A millionaire from Chicago, Albert Johnson was the guy who spent the money building the castle. He believed in Scott's gold mine story and made investment with Scott. He never struck gold as Scott promised. But he became attracted to the desert himself so he built the castle to stay here comfortably. When Scott and Johnson were both alive, the castle was occupied by Scott, and Johnson (and his wife Bessie) only stayed here during vacation.
Inside Scottys Castle we saw Bessie Johnson's bedroom. Bessie was the wife of Albert Johnson, the guy who really built the castle (not Walter Scott). Bessie liked to study in bed, so she designed a folding table as seen in photo. When she's done reading and writing, she can just fold the table up and turn to sleep. Pretty smart design.
Without air condition, how did Scott and Johnson survive the hot desert? Well, inside Scottys Castle we saw this indoor waterfall where cool water was brought in and circulated. This solved both the dryness and the heat problem in the summer. Pretty smart design.
In fact, if you don't feel you've been conned enough by the $8 guided tour, there's another "technology tour" you can join to see all the innovative designs of the castle.
On the second floor of Scottys Castle you'll find the Upper Music Room. It's the entertainment center of the whole castle. As shown in photo, the Music Room features a rare theater organ, with more than 1000 pipes concealed behind the screen.
When Walter Scott ran this place in the early 20th Century, it was called Death Valley Ranch. And he used to give castle tours to the visitors for $1.1 each.
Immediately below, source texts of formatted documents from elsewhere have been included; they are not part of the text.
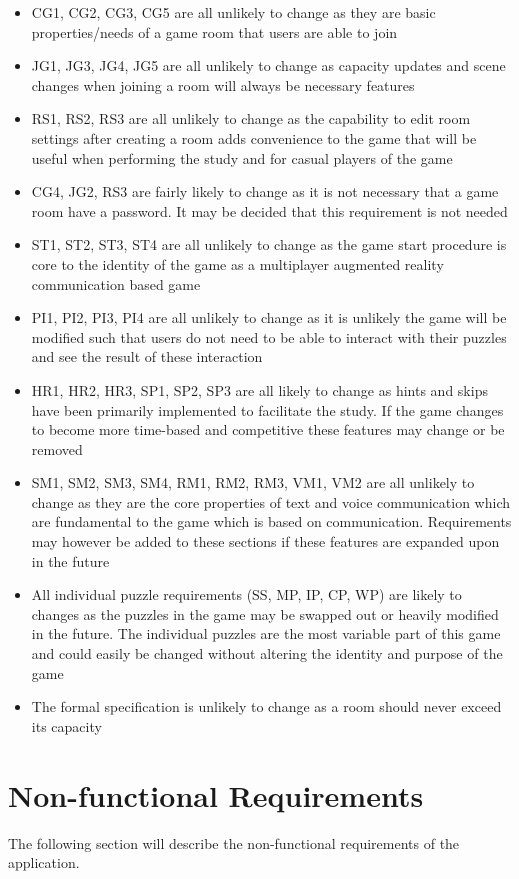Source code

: \documentclass[12pt]{article}
\begin{document}
\begin{itemize}
    \item CG1, CG2, CG3, CG5 are all unlikely to change as they are basic properties/needs of a game room that users are able to join
    \item JG1, JG3, JG4, JG5 are all unlikely to change as capacity updates and scene changes when joining a room will always be necessary features
    \item RS1, RS2, RS3 are all unlikely to change as the capability to edit room settings after creating a room adds convenience to the game that will be useful when performing the study and for casual players of the game
    \item CG4, JG2, RS3 are fairly likely to change as it is not necessary that a game room have a password. It may be decided that this requirement is not needed
    \item ST1, ST2, ST3, ST4 are all unlikely to change as the game start procedure is core to the identity of the game as a multiplayer augmented reality communication based game
    \item PI1, PI2, PI3, PI4 are all unlikely to change as it is unlikely the game will be modified such that users do not need to be able to interact with their puzzles and see the result of these interaction
    \item HR1, HR2, HR3, SP1, SP2, SP3 are all likely to change as hints and skips have been primarily implemented to facilitate the study. If the game changes to become more time-based and competitive these features may change or be removed
    \item SM1, SM2, SM3, SM4, RM1, RM2, RM3, VM1, VM2 are all unlikely to change as they are the core properties of text and voice communication which are fundamental to the game which is based on communication. Requirements may however be added to these sections if these features are expanded upon in the future
    \item All individual puzzle requirements (SS, MP, IP, CP, WP) are likely to changes as the puzzles in the game may be swapped out or heavily modified in the future. The individual puzzles are the most variable part of this game and could easily be changed without altering the identity and purpose of the game
    \item The formal specification is unlikely to change as a room should never exceed its capacity
\end{itemize}

\section{Non-functional Requirements}
The following section will describe the non-functional requirements of the application.
\end{document}
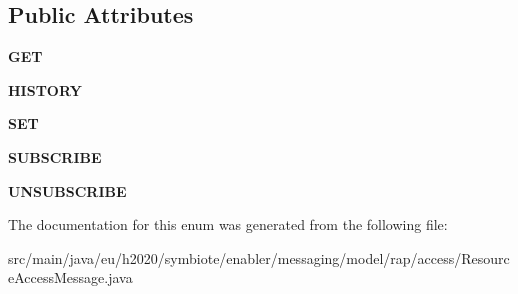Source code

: \subsection*{Public Attributes}
\begin{DoxyCompactItemize}
\item 
\mbox{\label{enumeu_1_1h2020_1_1symbiote_1_1enabler_1_1messaging_1_1model_1_1rap_1_1access_1_1ResourceAccessMessage_1_1AccessType_a4283fd70e6bf75309c7fe67826760e39}} 
{\bfseries G\+ET}
\item 
\mbox{\label{enumeu_1_1h2020_1_1symbiote_1_1enabler_1_1messaging_1_1model_1_1rap_1_1access_1_1ResourceAccessMessage_1_1AccessType_a8cbc87c1cd512566384d3973e46e261a}} 
{\bfseries H\+I\+S\+T\+O\+RY}
\item 
\mbox{\label{enumeu_1_1h2020_1_1symbiote_1_1enabler_1_1messaging_1_1model_1_1rap_1_1access_1_1ResourceAccessMessage_1_1AccessType_a60fe54c9801da3e21b51b924c258334a}} 
{\bfseries S\+ET}
\item 
\mbox{\label{enumeu_1_1h2020_1_1symbiote_1_1enabler_1_1messaging_1_1model_1_1rap_1_1access_1_1ResourceAccessMessage_1_1AccessType_a0b6f5963fbc359a276c490dc94fcbb97}} 
{\bfseries S\+U\+B\+S\+C\+R\+I\+BE}
\item 
\mbox{\label{enumeu_1_1h2020_1_1symbiote_1_1enabler_1_1messaging_1_1model_1_1rap_1_1access_1_1ResourceAccessMessage_1_1AccessType_a4f808a3a7949452a87e537b7418505ad}} 
{\bfseries U\+N\+S\+U\+B\+S\+C\+R\+I\+BE}
\end{DoxyCompactItemize}


The documentation for this enum was generated from the following file\+:\begin{DoxyCompactItemize}
\item 
src/main/java/eu/h2020/symbiote/enabler/messaging/model/rap/access/Resource\+Access\+Message.\+java\end{DoxyCompactItemize}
If he's alive today, he must be happy to know the castle is now named after him, and even happier to know the castle continues to con tourist money as in his time.
The photo shows the main living room viewed from the second floor. Everything was original: the sofa, the fireplace, the carpet, and the chandelier. As we were finishing up our tour, the next group already started.
Walked around the grounds of Scottys Castle and I saw landslide over the years push to the edge of the structure. Although the Park Service built resistance walls, one would wonder how long the castle can survive the power of nature.
When I visited in Nov, 2003, Scottys Castle was going through major construction. New towers were being raised. It was a project Scotty never finished. And now the Park Service is following through. I hope the Park Service spends the money on maintaining and paving the dirt road around the park to make it more user-friendly, instead of building something with no historic significance.
Walter Scott is buried at the top of a small hill behind Scottys Castle called Windy Point. Walk up the hill to his grave, and get a great bird's-eye view towards the castle. Enlarge the photo to see Scotty's bronze tombstone. Notice he still got a brown nose even after his death?
There is a neat looking tour with bells and chimes inside just on the other side of the powerhouse. I do not think this building is open to the public.
Here are two photos of the kitchen. Photo 1 shows the early refrigerator and photo 2 shows part of the Johnson’s extensive collection of Native American Baskets.